Sentinelle du paysage
Très lié aux milieux agricoles de plaine, le bruant proyer a souffert du remembrement au siècle dernier. L’abattage de millions de fruitiers, la disparition du bocage et le renforcement des intrants agricoles ont réduit drastiquement ses habitats et sa nourriture. Nichant tard, de mai à août, il est également victime des fauches. Aujourd’hui, il fait partie des 50 espèces d’oiseaux prioritaires pour une conservation ciblée en Suisse.

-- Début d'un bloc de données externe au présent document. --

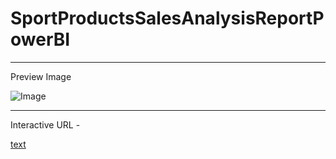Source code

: # SportProductsSalesAnalysisReportPowerBI

---

Preview Image

![Image](https://github.com/user-attachments/assets/ecf5eb31-7f64-4c5c-88f4-cadf26914fbb)

---

Interactive URL -

[text](https://app.powerbi.com/view?r=eyJrIjoiYWZmNjk4NTEtZTYxOC00NmUyLTk3NWMtOTMwNzJhY2QwMDRmIiwidCI6ImRmODY3OWNkLWE4MGUtNDVkOC05OWFjLWM4M2VkN2ZmOTVhMCJ9)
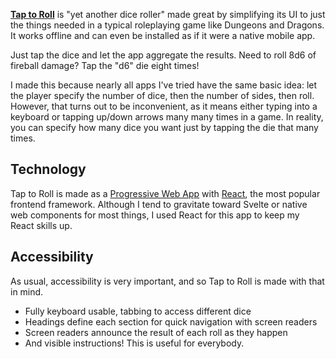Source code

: **[Tap to Roll](https://auroratide.github.io/tap-to-roll/)** is "yet another dice roller" made great by simplifying its UI to just the things needed in a typical roleplaying game like Dungeons and Dragons. It works offline and can even be installed as if it were a native mobile app.

Just tap the dice and let the app aggregate the results. Need to roll 8d6 of fireball damage? Tap the "d6" die eight times!

I made this because nearly all apps I've tried have the same basic idea: let the player specify the number of dice, then the number of sides, then roll. However, that turns out to be inconvenient, as it means either typing into a keyboard or tapping up/down arrows many many times in a game. In reality, you can specify how many dice you want just by tapping the die that many times.

## Technology

Tap to Roll is made as a [Progressive Web App](https://developer.mozilla.org/en-US/docs/Web/Progressive_web_apps) with [React](https://reactjs.org/), the most popular frontend framework. Although I tend to gravitate toward Svelte or native web components for most things, I used React for this app to keep my React skills up.

## Accessibility

As usual, accessibility is very important, and so Tap to Roll is made with that in mind.

* Fully keyboard usable, tabbing to access different dice
* Headings define each section for quick navigation with screen readers
* Screen readers announce the result of each roll as they happen
* And visible instructions! This is useful for everybody.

Il parvient encore à se reproduire dans les prairies et buissons présents sur les talus de chemin de fer ou les surfaces de promotion de la biodiversité. Une partie des effectifs bénéficie probablement d’afflux en provenance de France et d’Espagne, où les populations sont encore riches, malgré une tendance inquiétante à la baisse.
Coup de Coupole
Les surfaces de promotion de la biodiversité (SPB) doivent constituer 7 % des terres agricoles pour l’octroi de subventions. Malheureusement, cet objectif quantitatif, bien que contraignant, n’est pas suffisant pour enrayer le déclin de nombreuses espèces. En 2023, le Conseil fédéral a promis des mesures qualitatives en faveur de la biodiversité. Parmi elles, l’obligation de placer 3,5 % des SPB à l’intérieur des champs cultivés sous forme de jachères, ourlets ou bandes culturales extensives. Cette donnée est capitale pour des oiseaux comme le bruant proyer ou l’alouette des champs qui recherchent les zones dégagées, éloignées des zones forestières. Mais cet été, le Parlement a renoncé à ses promesses. Reste un espoir pour l’avifaune avec l’initiative biodiversité, dont les résultats tomberont au moment de la parution de ce numéro.